Records contained in a dataset:
[Start of section]

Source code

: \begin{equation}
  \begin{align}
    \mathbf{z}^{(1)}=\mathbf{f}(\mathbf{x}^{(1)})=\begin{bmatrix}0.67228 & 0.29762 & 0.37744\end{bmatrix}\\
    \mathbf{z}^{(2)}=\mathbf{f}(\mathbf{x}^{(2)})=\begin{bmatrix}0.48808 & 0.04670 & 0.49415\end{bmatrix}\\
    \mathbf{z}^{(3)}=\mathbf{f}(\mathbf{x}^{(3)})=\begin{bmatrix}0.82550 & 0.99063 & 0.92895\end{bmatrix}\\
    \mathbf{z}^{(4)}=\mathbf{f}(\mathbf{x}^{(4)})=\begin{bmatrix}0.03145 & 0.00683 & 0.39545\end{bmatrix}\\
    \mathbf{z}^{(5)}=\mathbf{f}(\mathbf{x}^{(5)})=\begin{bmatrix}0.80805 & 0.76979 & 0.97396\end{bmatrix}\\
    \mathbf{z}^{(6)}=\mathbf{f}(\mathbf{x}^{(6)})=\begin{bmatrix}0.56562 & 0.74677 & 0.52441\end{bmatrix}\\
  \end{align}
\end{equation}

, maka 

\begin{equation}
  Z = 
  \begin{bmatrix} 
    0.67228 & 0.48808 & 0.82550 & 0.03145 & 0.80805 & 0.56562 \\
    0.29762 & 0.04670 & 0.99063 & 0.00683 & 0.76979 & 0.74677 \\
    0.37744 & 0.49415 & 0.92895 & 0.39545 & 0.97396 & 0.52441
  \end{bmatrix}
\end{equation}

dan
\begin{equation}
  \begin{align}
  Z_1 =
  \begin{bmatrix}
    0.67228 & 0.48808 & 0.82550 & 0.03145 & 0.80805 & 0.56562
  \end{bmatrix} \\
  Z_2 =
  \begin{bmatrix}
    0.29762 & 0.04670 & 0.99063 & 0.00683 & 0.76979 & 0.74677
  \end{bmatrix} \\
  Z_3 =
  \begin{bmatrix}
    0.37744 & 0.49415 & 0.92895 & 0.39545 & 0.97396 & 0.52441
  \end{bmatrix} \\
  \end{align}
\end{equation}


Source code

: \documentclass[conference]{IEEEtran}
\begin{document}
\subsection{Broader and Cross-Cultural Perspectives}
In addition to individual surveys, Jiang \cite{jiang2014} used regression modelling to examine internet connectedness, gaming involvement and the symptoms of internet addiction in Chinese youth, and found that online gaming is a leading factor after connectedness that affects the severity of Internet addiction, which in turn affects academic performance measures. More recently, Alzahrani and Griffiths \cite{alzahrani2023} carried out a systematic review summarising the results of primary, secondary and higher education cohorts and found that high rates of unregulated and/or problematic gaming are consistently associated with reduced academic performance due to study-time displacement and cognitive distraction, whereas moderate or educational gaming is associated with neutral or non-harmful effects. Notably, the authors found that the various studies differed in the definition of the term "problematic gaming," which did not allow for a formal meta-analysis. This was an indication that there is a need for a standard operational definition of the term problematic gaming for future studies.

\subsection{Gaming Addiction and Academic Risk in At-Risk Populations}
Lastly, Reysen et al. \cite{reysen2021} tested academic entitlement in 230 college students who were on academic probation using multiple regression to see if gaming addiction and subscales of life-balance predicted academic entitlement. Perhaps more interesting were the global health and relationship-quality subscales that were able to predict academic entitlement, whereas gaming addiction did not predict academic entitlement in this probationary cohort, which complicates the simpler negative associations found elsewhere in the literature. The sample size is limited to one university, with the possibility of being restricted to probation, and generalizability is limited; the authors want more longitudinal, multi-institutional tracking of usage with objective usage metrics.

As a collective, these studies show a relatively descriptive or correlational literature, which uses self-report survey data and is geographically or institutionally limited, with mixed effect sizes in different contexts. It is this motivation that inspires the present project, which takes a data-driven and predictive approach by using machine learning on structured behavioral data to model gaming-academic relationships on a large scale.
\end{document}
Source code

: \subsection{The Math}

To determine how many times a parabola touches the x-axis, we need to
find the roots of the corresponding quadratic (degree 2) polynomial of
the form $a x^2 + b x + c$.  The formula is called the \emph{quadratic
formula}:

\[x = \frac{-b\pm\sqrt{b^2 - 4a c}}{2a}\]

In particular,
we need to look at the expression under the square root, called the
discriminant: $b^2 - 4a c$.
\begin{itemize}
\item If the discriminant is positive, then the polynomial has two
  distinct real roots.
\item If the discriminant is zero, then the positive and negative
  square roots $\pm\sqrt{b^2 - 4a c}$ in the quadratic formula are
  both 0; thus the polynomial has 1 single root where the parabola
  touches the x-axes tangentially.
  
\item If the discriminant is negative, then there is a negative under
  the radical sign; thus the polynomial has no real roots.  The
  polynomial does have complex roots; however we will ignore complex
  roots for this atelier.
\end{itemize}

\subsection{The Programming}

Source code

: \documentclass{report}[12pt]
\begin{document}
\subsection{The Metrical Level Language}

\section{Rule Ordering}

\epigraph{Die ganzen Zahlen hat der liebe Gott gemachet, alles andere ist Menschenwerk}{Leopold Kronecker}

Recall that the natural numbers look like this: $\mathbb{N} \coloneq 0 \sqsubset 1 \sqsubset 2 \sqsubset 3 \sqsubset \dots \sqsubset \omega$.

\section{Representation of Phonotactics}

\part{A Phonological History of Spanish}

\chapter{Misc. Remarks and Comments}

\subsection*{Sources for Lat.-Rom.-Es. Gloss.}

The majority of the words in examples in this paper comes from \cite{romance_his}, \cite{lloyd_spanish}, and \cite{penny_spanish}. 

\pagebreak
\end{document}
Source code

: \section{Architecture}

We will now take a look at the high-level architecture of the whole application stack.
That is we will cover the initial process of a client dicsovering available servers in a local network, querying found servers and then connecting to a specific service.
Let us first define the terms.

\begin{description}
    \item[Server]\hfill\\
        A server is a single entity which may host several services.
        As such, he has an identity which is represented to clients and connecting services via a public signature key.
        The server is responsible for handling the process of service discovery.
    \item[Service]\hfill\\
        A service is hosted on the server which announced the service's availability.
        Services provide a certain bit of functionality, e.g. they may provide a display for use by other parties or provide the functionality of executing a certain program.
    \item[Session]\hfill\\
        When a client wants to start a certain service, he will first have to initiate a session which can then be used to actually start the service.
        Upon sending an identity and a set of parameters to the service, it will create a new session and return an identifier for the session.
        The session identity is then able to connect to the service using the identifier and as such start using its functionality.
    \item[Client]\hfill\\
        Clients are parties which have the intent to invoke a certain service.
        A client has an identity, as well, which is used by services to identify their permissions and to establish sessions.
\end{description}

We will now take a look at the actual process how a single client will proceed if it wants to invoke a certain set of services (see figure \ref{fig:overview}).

[End of section]

| WHAT NEEDS TO BE DONE |
Reproduce the records word for word.

| YOUR RESPONSE |
Source code

: \begin{equation}
  \begin{align}
    \mathbf{z}^{(1)}=\mathbf{f}(\mathbf{x}^{(1)})=\begin{bmatrix}0.67228 & 0.29762 & 0.37744\end{bmatrix}\\
    \mathbf{z}^{(2)}=\mathbf{f}(\mathbf{x}^{(2)})=\begin{bmatrix}0.48808 & 0.04670 & 0.49415\end{bmatrix}\\
    \mathbf{z}^{(3)}=\mathbf{f}(\mathbf{x}^{(3)})=\begin{bmatrix}0.82550 & 0.99063 & 0.92895\end{bmatrix}\\
    \mathbf{z}^{(4)}=\mathbf{f}(\mathbf{x}^{(4)})=\begin{bmatrix}0.03145 & 0.00683 & 0.39545\end{bmatrix}\\
    \mathbf{z}^{(5)}=\mathbf{f}(\mathbf{x}^{(5)})=\begin{bmatrix}0.80805 & 0.76979 & 0.97396\end{bmatrix}\\
    \mathbf{z}^{(6)}=\mathbf{f}(\mathbf{x}^{(6)})=\begin{bmatrix}0.56562 & 0.74677 & 0.52441\end{bmatrix}\\
  \end{align}
\end{equation}

, maka 

\begin{equation}
  Z = 
  \begin{bmatrix} 
    0.67228 & 0.48808 & 0.82550 & 0.03145 & 0.80805 & 0.56562 \\
    0.29762 & 0.04670 & 0.99063 & 0.00683 & 0.76979 & 0.74677 \\
    0.37744 & 0.49415 & 0.92895 & 0.39545 & 0.97396 & 0.52441
  \end{bmatrix}
\end{equation}

dan
\begin{equation}
  \begin{align}
  Z_1 =
  \begin{bmatrix}
    0.67228 & 0.48808 & 0.82550 & 0.03145 & 0.80805 & 0.56562
  \end{bmatrix} \\
  Z_2 =
  \begin{bmatrix}
    0.29762 & 0.04670 & 0.99063 & 0.00683 & 0.76979 & 0.74677
  \end{bmatrix} \\
  Z_3 =
  \begin{bmatrix}
    0.37744 & 0.49415 & 0.92895 & 0.39545 & 0.97396 & 0.52441
  \end{bmatrix} \\
  \end{align}
\end{equation}


Source code

: \documentclass[conference]{IEEEtran}
\begin{document}
\subsection{Broader and Cross-Cultural Perspectives}
In addition to individual surveys, Jiang \cite{jiang2014} used regression modelling to examine internet connectedness, gaming involvement and the symptoms of internet addiction in Chinese youth, and found that online gaming is a leading factor after connectedness that affects the severity of Internet addiction, which in turn affects academic performance measures. More recently, Alzahrani and Griffiths \cite{alzahrani2023} carried out a systematic review summarising the results of primary, secondary and higher education cohorts and found that high rates of unregulated and/or problematic gaming are consistently associated with reduced academic performance due to study-time displacement and cognitive distraction, whereas moderate or educational gaming is associated with neutral or non-harmful effects. Notably, the authors found that the various studies differed in the definition of the term "problematic gaming," which did not allow for a formal meta-analysis. This was an indication that there is a need for a standard operational definition of the term problematic gaming for future studies.

\subsection{Gaming Addiction and Academic Risk in At-Risk Populations}
Lastly, Reysen et al. \cite{reysen2021} tested academic entitlement in 230 college students who were on academic probation using multiple regression to see if gaming addiction and subscales of life-balance predicted academic entitlement. Perhaps more interesting were the global health and relationship-quality subscales that were able to predict academic entitlement, whereas gaming addiction did not predict academic entitlement in this probationary cohort, which complicates the simpler negative associations found elsewhere in the literature. The sample size is limited to one university, with the possibility of being restricted to probation, and generalizability is limited; the authors want more longitudinal, multi-institutional tracking of usage with objective usage metrics.

As a collective, these studies show a relatively descriptive or correlational literature, which uses self-report survey data and is geographically or institutionally limited, with mixed effect sizes in different contexts. It is this motivation that inspires the present project, which takes a data-driven and predictive approach by using machine learning on structured behavioral data to model gaming-academic relationships on a large scale.
\end{document}
Source code

: \subsection{The Math}

To determine how many times a parabola touches the x-axis, we need to
find the roots of the corresponding quadratic (degree 2) polynomial of
the form $a x^2 + b x + c$.  The formula is called the \emph{quadratic
formula}:

\[x = \frac{-b\pm\sqrt{b^2 - 4a c}}{2a}\]

In particular,
we need to look at the expression under the square root, called the
discriminant: $b^2 - 4a c$.
\begin{itemize}
\item If the discriminant is positive, then the polynomial has two
  distinct real roots.
\item If the discriminant is zero, then the positive and negative
  square roots $\pm\sqrt{b^2 - 4a c}$ in the quadratic formula are
  both 0; thus the polynomial has 1 single root where the parabola
  touches the x-axes tangentially.
  
\item If the discriminant is negative, then there is a negative under
  the radical sign; thus the polynomial has no real roots.  The
  polynomial does have complex roots; however we will ignore complex
  roots for this atelier.
\end{itemize}

\subsection{The Programming}

Source code

: \documentclass{report}[12pt]
\begin{document}
\subsection{The Metrical Level Language}

\section{Rule Ordering}

\epigraph{Die ganzen Zahlen hat der liebe Gott gemachet, alles andere ist Menschenwerk}{Leopold Kronecker}

Recall that the natural numbers look like this: $\mathbb{N} \coloneq 0 \sqsubset 1 \sqsubset 2 \sqsubset 3 \sqsubset \dots \sqsubset \omega$.

\section{Representation of Phonotactics}

\part{A Phonological History of Spanish}

\chapter{Misc. Remarks and Comments}

\subsection*{Sources for Lat.-Rom.-Es. Gloss.}

The majority of the words in examples in this paper comes from \cite{romance_his}, \cite{lloyd_spanish}, and \cite{penny_spanish}. 

\pagebreak
\end{document}
Source code

: \section{Architecture}

We will now take a look at the high-level architecture of the whole application stack.
That is we will cover the initial process of a client dicsovering available servers in a local network, querying found servers and then connecting to a specific service.
Let us first define the terms.

\begin{description}
    \item[Server]\hfill\\
        A server is a single entity which may host several services.
        As such, he has an identity which is represented to clients and connecting services via a public signature key.
        The server is responsible for handling the process of service discovery.
    \item[Service]\hfill\\
        A service is hosted on the server which announced the service's availability.
        Services provide a certain bit of functionality, e.g. they may provide a display for use by other parties or provide the functionality of executing a certain program.
    \item[Session]\hfill\\
        When a client wants to start a certain service, he will first have to initiate a session which can then be used to actually start the service.
        Upon sending an identity and a set of parameters to the service, it will create a new session and return an identifier for the session.
        The session identity is then able to connect to the service using the identifier and as such start using its functionality.
    \item[Client]\hfill\\
        Clients are parties which have the intent to invoke a certain service.
        A client has an identity, as well, which is used by services to identify their permissions and to establish sessions.
\end{description}

We will now take a look at the actual process how a single client will proceed if it wants to invoke a certain set of services (see figure \ref{fig:overview}).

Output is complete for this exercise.